Listed records:
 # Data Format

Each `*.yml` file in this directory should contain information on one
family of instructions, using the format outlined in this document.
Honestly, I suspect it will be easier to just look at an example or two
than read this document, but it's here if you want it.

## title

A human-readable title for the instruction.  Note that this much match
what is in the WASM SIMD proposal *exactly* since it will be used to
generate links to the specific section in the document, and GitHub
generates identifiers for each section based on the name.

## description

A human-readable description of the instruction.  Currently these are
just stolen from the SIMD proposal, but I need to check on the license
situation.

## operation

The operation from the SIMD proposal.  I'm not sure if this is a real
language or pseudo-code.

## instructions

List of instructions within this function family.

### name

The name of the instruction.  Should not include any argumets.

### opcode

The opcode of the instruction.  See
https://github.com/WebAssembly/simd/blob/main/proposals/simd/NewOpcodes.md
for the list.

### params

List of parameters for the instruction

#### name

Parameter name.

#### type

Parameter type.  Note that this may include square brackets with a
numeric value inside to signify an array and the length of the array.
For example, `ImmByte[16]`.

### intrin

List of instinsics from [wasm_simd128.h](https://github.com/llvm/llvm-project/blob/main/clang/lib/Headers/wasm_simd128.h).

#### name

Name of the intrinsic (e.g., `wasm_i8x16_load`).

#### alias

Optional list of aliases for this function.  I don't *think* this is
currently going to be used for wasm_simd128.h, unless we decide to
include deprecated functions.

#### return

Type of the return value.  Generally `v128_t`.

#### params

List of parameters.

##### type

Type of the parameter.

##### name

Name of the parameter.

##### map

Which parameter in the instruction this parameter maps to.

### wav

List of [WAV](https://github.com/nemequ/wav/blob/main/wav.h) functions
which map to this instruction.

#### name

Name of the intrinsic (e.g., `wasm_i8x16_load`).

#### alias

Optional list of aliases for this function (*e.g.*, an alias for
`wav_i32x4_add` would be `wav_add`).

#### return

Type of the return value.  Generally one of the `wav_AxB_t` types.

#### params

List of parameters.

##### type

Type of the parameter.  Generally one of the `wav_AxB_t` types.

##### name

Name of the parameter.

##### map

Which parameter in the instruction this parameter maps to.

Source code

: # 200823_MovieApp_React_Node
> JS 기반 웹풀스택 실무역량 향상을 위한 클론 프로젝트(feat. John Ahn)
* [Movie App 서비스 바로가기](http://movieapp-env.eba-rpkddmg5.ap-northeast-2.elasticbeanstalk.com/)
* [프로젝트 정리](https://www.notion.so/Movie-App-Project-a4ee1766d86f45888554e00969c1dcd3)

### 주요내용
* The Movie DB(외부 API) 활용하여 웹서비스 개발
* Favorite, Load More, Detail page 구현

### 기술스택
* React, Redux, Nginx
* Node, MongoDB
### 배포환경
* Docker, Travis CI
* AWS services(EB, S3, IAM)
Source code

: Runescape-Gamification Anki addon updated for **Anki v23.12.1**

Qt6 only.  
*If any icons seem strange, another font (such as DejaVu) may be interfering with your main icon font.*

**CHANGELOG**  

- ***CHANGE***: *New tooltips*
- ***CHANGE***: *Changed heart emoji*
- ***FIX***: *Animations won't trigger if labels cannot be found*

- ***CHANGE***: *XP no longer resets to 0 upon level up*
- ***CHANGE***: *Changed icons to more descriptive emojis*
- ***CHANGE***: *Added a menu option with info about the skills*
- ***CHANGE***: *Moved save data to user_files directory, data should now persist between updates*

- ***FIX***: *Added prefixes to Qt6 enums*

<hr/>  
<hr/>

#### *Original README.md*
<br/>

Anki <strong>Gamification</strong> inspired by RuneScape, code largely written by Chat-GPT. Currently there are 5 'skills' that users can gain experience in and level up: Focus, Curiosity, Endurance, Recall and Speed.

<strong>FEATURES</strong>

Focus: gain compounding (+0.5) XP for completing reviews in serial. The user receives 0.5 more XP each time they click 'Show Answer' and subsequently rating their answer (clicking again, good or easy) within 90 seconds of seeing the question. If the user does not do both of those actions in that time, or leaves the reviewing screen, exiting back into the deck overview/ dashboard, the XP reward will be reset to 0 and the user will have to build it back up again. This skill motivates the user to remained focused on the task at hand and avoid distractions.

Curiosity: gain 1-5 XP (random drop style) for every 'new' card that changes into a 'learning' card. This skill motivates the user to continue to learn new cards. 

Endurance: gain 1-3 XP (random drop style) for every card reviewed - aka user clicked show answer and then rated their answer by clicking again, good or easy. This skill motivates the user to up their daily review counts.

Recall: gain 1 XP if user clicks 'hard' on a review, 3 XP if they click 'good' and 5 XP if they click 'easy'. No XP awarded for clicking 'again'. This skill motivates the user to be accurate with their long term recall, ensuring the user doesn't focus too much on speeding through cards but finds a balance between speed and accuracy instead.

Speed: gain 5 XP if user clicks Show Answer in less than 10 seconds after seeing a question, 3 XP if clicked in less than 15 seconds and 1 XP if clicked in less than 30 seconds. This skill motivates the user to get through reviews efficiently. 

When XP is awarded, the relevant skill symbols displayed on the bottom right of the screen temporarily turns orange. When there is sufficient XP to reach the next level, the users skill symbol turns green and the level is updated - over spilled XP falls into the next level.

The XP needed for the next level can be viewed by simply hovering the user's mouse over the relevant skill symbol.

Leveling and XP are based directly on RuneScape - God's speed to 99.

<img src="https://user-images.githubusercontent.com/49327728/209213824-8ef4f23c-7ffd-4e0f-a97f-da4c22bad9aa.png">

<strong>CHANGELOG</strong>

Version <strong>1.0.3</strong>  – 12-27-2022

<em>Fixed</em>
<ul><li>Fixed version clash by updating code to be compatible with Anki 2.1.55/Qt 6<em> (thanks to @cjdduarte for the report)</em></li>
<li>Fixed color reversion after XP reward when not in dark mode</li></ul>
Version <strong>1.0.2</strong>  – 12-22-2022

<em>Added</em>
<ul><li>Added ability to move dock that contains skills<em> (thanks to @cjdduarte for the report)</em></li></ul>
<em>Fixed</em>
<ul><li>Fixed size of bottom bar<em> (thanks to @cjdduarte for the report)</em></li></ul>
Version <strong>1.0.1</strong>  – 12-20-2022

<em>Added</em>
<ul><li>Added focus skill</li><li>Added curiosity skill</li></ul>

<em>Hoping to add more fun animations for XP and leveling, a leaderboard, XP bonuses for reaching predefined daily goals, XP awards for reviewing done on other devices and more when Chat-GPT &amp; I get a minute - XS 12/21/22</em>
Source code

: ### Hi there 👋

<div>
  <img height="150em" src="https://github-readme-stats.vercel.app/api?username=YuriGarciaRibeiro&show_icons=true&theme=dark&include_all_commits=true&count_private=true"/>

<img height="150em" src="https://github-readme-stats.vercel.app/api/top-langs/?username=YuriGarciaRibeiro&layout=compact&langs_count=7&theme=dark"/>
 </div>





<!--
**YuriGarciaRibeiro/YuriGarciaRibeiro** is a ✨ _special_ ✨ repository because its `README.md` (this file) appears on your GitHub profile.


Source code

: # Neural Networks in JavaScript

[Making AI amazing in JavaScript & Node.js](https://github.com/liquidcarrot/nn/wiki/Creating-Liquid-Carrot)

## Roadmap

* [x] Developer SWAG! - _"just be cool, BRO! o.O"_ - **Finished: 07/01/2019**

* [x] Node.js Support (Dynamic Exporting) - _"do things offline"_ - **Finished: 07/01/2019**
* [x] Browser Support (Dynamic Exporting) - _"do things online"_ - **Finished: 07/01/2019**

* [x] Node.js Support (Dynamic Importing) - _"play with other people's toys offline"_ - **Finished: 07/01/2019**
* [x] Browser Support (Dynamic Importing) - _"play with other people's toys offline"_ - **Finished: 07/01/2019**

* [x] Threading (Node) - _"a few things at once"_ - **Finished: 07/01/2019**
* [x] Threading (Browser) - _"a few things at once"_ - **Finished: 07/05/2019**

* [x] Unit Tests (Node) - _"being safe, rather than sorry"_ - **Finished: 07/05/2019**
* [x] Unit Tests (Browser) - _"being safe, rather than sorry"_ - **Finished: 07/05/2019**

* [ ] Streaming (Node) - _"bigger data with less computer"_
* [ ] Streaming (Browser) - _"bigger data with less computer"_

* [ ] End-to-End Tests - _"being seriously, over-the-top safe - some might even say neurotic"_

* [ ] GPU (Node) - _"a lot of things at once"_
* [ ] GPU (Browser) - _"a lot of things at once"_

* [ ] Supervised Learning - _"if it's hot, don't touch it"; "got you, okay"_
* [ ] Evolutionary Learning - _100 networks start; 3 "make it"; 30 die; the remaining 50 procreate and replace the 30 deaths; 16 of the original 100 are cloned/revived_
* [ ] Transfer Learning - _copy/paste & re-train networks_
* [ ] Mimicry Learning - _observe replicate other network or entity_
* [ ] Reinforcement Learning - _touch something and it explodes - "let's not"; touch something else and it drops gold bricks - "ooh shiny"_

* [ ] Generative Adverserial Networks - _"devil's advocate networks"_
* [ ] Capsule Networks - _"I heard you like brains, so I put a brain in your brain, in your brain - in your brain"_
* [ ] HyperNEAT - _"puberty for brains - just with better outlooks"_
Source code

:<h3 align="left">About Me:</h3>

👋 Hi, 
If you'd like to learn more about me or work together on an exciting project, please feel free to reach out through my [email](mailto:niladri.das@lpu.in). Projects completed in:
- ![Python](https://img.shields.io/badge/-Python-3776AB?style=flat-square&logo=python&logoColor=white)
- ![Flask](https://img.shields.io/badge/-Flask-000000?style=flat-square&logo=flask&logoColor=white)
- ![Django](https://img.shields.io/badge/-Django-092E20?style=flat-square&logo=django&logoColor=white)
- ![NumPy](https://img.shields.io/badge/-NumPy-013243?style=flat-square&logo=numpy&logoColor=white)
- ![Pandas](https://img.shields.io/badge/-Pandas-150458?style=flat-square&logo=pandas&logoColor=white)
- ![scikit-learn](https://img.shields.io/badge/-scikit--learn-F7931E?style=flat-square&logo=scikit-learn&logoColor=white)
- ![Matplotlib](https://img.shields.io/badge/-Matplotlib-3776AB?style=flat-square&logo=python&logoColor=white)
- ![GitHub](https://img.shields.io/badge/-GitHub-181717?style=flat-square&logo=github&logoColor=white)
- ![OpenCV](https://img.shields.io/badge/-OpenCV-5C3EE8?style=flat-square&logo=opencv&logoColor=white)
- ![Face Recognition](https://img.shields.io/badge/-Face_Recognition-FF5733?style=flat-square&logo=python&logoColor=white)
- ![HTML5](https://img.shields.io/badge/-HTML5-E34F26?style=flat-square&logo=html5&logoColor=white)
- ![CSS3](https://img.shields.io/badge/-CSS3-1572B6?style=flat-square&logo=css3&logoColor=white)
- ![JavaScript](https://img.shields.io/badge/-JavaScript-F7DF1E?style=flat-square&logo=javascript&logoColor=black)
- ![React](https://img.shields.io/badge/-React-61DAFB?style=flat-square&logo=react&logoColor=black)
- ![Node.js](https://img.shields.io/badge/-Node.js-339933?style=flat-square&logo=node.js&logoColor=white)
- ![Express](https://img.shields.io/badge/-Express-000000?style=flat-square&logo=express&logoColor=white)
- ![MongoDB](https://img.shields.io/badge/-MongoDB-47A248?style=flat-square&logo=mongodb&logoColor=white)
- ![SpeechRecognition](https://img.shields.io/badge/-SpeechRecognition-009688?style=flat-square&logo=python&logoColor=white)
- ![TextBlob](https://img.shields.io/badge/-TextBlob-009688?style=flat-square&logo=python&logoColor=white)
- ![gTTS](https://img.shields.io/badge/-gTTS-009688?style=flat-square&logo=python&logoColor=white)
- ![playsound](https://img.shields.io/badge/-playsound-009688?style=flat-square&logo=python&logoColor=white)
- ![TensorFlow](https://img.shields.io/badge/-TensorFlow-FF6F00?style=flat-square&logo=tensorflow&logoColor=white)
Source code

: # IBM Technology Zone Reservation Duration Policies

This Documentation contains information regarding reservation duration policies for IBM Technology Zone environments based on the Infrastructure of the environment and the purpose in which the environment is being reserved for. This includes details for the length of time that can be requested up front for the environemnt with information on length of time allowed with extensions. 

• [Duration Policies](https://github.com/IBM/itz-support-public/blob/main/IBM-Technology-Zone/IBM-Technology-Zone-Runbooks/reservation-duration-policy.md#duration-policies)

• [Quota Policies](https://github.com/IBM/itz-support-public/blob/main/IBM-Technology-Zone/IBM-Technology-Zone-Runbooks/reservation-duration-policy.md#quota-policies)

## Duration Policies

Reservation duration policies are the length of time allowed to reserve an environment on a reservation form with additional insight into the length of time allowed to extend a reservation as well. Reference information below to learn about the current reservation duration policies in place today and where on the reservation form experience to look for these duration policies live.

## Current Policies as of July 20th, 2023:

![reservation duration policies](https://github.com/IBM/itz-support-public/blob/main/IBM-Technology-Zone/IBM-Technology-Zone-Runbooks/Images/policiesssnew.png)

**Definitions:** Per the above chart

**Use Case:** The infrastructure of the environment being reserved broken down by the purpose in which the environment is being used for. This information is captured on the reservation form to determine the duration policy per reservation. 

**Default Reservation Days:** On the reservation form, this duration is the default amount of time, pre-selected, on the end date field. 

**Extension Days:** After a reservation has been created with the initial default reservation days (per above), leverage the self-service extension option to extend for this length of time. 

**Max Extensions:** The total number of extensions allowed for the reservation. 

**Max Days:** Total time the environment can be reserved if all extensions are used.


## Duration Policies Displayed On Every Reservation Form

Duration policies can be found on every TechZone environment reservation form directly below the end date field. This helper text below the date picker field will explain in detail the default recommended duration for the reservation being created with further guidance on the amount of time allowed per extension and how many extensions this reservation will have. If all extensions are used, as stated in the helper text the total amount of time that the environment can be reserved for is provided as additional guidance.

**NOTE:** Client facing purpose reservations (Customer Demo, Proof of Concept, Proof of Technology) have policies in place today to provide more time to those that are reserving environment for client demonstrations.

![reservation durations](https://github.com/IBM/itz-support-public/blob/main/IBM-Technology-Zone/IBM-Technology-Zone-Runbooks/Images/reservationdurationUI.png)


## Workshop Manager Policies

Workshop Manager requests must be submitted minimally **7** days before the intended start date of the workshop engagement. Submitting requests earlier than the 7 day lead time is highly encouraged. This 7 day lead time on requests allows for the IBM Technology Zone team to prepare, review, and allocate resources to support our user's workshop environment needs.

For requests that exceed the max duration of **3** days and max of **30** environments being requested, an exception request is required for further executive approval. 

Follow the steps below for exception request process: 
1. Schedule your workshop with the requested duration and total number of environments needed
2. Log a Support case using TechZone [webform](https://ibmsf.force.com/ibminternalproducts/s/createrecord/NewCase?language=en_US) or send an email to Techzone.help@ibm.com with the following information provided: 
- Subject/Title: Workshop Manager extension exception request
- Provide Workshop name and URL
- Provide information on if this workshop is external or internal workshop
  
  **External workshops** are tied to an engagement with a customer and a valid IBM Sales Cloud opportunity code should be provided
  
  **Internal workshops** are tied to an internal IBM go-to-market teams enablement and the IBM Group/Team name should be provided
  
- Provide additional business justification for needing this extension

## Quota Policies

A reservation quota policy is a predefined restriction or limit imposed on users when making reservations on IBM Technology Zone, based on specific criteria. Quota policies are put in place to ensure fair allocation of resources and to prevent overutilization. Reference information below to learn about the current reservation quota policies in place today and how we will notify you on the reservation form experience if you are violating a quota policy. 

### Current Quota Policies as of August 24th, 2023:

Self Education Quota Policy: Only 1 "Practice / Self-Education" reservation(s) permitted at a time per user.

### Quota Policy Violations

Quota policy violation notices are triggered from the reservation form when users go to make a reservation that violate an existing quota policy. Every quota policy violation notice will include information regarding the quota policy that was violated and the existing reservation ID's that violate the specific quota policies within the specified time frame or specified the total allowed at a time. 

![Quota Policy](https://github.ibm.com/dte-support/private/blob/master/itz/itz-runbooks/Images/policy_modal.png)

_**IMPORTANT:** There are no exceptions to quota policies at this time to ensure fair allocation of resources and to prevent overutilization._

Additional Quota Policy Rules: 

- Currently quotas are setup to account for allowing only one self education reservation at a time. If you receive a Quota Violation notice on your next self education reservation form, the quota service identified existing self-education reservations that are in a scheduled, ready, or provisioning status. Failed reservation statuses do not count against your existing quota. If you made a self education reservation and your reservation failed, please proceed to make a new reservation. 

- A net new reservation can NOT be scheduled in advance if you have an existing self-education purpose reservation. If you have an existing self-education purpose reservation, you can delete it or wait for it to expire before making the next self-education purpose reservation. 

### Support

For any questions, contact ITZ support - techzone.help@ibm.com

Problem: Return all lines from the data that include the string "updated".

Worked solution:
: Runescape-Gamification Anki addon updated for **Anki v23.12.1**
When XP is awarded, the relevant skill symbols displayed on the bottom right of the screen temporarily turns orange. When there is sufficient XP to reach the next level, the users skill symbol turns green and the level is updated - over spilled XP falls into the next level.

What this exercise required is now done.